A Morgan County resident has died from COVID-19, according to data reported Tuesday by the Alabama Department of Public Health.
Ninety-eight Morgan County residents had tested positive as of Tuesday for the new coronavirus, but this is the first fatality.
"I guess in some ways it's hard to believe it hadn't already happened, but it's horribly tragic for that family," said Judy Smith, administrator of the Alabama Department of Public Health Northern District.
Statewide, according to ADPH data released Tuesday, 10,468 people have tested positive for the coronavirus and 440 people have died. Thirty-seven of those deaths — the most in a single day since the pandemic reached Alabama — were first reported Tuesday. Tuesday was the sixth day since testing began in the state that the number of new cases exceeded 300.
No residents of Limestone or Lawrence counties have died from COVID-19, according to ADPH data. There are 58 confirmed cases in Limestone and 26 in Lawrence. Cullman County, which borders Morgan to the south, has 65 confirmed cases and no deaths.
Marshall County, which has a smaller population than Morgan and borders it to the east, has 581 confirmed cases and eight deaths.
Assistant State Health Officer Dr. Karen Landers declined to provide any information regarding the person who died or places where he or she may have exposed others to the virus.
“We are not allowed under privacy laws to discuss any demographics related to an individual case. Out of privacy and out of respect for families, the Alabama Department of Public Health does not disclose that information,” Landers said.
The COVID-19 victim was not a patient at Decatur Morgan Hospital, according to its spokesman, Ed Nichols.
“Our three in-patients that we have that are COVID-positive are all still in the hospital. It could be that this person who passed away is a resident of Morgan County, but died in another location. We have no information on where, and we’ve received no contact from the Department of Health to clarify that,” Nichols said.
Morgan County Coroner Jeff Chunn, who evaluates deaths that occur outside the hospital, said the victim was not someone who died at home.
“We do post-mortem testing if it’s something we’re not sure about or they meet some of the criteria. We have tested some, but we haven’t had any positives,” Chunn said.

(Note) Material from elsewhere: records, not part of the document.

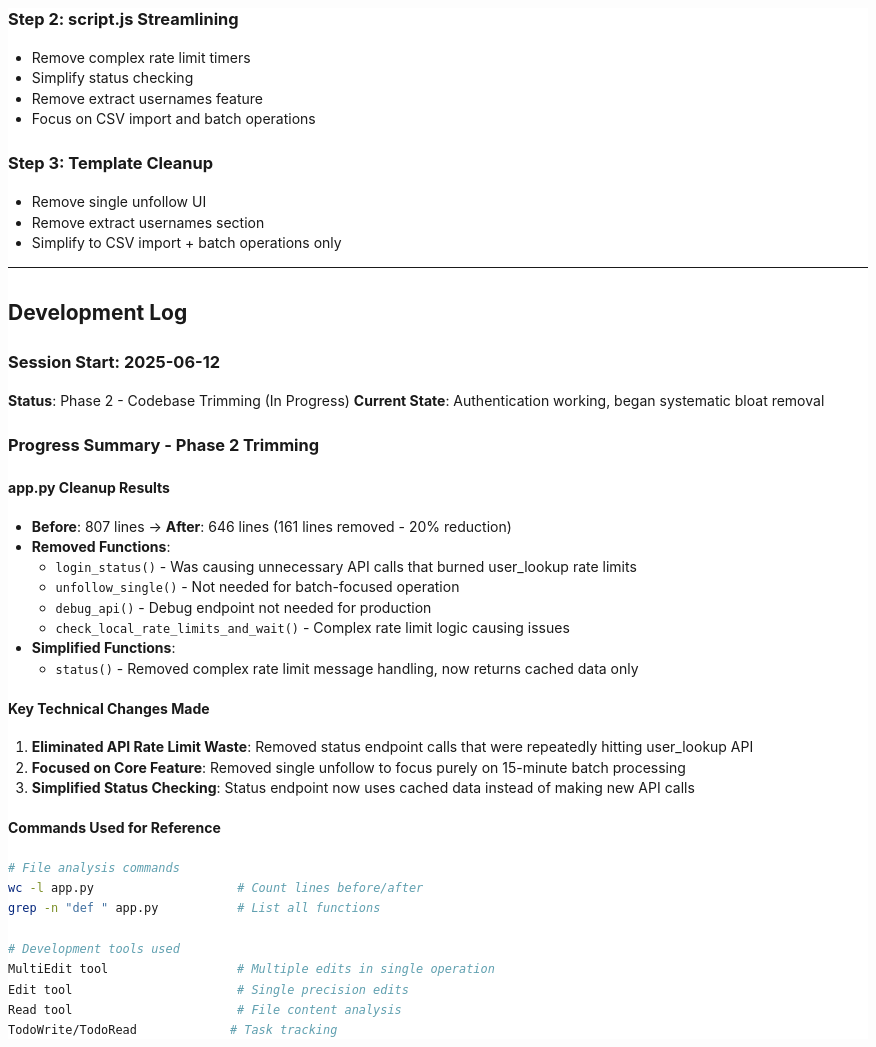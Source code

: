 ### Step 2: script.js Streamlining
- Remove complex rate limit timers
- Simplify status checking
- Remove extract usernames feature
- Focus on CSV import and batch operations

### Step 3: Template Cleanup
- Remove single unfollow UI
- Remove extract usernames section
- Simplify to CSV import + batch operations only

---

## Development Log

### Session Start: 2025-06-12
**Status**: Phase 2 - Codebase Trimming (In Progress)
**Current State**: Authentication working, began systematic bloat removal

### Progress Summary - Phase 2 Trimming

#### app.py Cleanup Results
- **Before**: 807 lines → **After**: 646 lines (161 lines removed - 20% reduction)
- **Removed Functions**:
  - `login_status()` - Was causing unnecessary API calls that burned user_lookup rate limits
  - `unfollow_single()` - Not needed for batch-focused operation
  - `debug_api()` - Debug endpoint not needed for production
  - `check_local_rate_limits_and_wait()` - Complex rate limit logic causing issues
- **Simplified Functions**:
  - `status()` - Removed complex rate limit message handling, now returns cached data only

#### Key Technical Changes Made
1. **Eliminated API Rate Limit Waste**: Removed status endpoint calls that were repeatedly hitting user_lookup API
2. **Focused on Core Feature**: Removed single unfollow to focus purely on 15-minute batch processing
3. **Simplified Status Checking**: Status endpoint now uses cached data instead of making new API calls

#### Commands Used for Reference
```bash
# File analysis commands
wc -l app.py                    # Count lines before/after
grep -n "def " app.py           # List all functions

# Development tools used
MultiEdit tool                  # Multiple edits in single operation
Edit tool                       # Single precision edits  
Read tool                       # File content analysis
TodoWrite/TodoRead             # Task tracking
```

Both Nichols and Chunn said the victim could have been hospitalized outside the county. ADPH reports deaths by county of residence, not place of death.
Smith said ADPH reviews all deaths to confirm they were caused by COVID-19, but "certainly it would have been valid or they would not have reported it. It speaks to the vulnerability of many people."
According to ADPH data, 80.1% of those who have died of COVID-19 in the state are over the age of 65. All but 20 of those who died in the state had underlying chronic health conditions. The most common underlying condition among those who died was cardiovascular disease, followed in order by “multiple underlying conditions,” renal disease, diabetes, lung disease and a compromised immune system.
“The most important thing to remember about this disease is a large number of the fatalities, which are tragic regardless, has been in persons that are over 65, or persons that have underlying health problems,” Landers said.
She said these high-risk people need to be especially careful to maintain social distancing, wash hands frequently and wear a face covering when out in public. They need to be particularly on guard, she said, when they interact with individuals who are exposed to large numbers of people.
“We do know that this disease is deadly, and we know there are very few measures we can take, but those measures if taken consistently will decrease the risk of this disease,” Landers said.